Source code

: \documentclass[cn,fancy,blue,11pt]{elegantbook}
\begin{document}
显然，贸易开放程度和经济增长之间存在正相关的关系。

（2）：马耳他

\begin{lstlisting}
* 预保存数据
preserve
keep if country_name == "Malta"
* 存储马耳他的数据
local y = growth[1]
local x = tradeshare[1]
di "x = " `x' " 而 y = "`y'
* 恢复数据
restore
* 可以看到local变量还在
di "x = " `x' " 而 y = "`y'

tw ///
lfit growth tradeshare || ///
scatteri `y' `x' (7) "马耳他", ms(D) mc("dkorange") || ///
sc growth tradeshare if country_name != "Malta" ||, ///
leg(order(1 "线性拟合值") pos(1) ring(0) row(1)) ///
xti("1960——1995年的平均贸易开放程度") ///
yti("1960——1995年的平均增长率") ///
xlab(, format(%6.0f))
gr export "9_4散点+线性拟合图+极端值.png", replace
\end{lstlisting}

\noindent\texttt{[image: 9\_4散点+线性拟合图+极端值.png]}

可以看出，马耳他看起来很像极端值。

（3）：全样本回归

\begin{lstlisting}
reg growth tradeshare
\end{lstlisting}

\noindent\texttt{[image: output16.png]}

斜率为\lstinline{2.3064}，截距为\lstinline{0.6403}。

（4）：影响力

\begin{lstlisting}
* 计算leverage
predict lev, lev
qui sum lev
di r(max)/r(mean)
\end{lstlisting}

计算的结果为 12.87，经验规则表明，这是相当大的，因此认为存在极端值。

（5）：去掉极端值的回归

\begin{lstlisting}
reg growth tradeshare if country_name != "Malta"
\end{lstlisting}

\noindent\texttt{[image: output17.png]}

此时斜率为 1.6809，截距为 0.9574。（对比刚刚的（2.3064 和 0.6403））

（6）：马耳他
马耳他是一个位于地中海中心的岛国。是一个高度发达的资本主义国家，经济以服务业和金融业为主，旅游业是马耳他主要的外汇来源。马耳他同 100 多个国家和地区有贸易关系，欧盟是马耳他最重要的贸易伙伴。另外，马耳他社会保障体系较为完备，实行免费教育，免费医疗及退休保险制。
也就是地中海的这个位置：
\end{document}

Goal of the exercise: Give back every line of the data above exactly as written.

Response below:
Source code

: \documentclass[cn,fancy,blue,11pt]{elegantbook}
\begin{document}
显然，贸易开放程度和经济增长之间存在正相关的关系。

（2）：马耳他

\begin{lstlisting}
* 预保存数据
preserve
keep if country_name == "Malta"
* 存储马耳他的数据
local y = growth[1]
local x = tradeshare[1]
di "x = " `x' " 而 y = "`y'
* 恢复数据
restore
* 可以看到local变量还在
di "x = " `x' " 而 y = "`y'

tw ///
lfit growth tradeshare || ///
scatteri `y' `x' (7) "马耳他", ms(D) mc("dkorange") || ///
sc growth tradeshare if country_name != "Malta" ||, ///
leg(order(1 "线性拟合值") pos(1) ring(0) row(1)) ///
xti("1960——1995年的平均贸易开放程度") ///
yti("1960——1995年的平均增长率") ///
xlab(, format(%6.0f))
gr export "9_4散点+线性拟合图+极端值.png", replace
\end{lstlisting}

\noindent\texttt{[image: 9\_4散点+线性拟合图+极端值.png]}

可以看出，马耳他看起来很像极端值。

（3）：全样本回归

\begin{lstlisting}
reg growth tradeshare
\end{lstlisting}

\noindent\texttt{[image: output16.png]}

斜率为\lstinline{2.3064}，截距为\lstinline{0.6403}。

（4）：影响力

\begin{lstlisting}
* 计算leverage
predict lev, lev
qui sum lev
di r(max)/r(mean)
\end{lstlisting}

计算的结果为 12.87，经验规则表明，这是相当大的，因此认为存在极端值。

（5）：去掉极端值的回归

\begin{lstlisting}
reg growth tradeshare if country_name != "Malta"
\end{lstlisting}

\noindent\texttt{[image: output17.png]}

此时斜率为 1.6809，截距为 0.9574。（对比刚刚的（2.3064 和 0.6403））

（6）：马耳他
马耳他是一个位于地中海中心的岛国。是一个高度发达的资本主义国家，经济以服务业和金融业为主，旅游业是马耳他主要的外汇来源。马耳他同 100 多个国家和地区有贸易关系，欧盟是马耳他最重要的贸易伙伴。另外，马耳他社会保障体系较为完备，实行免费教育，免费医疗及退休保险制。
也就是地中海的这个位置：
\end{document}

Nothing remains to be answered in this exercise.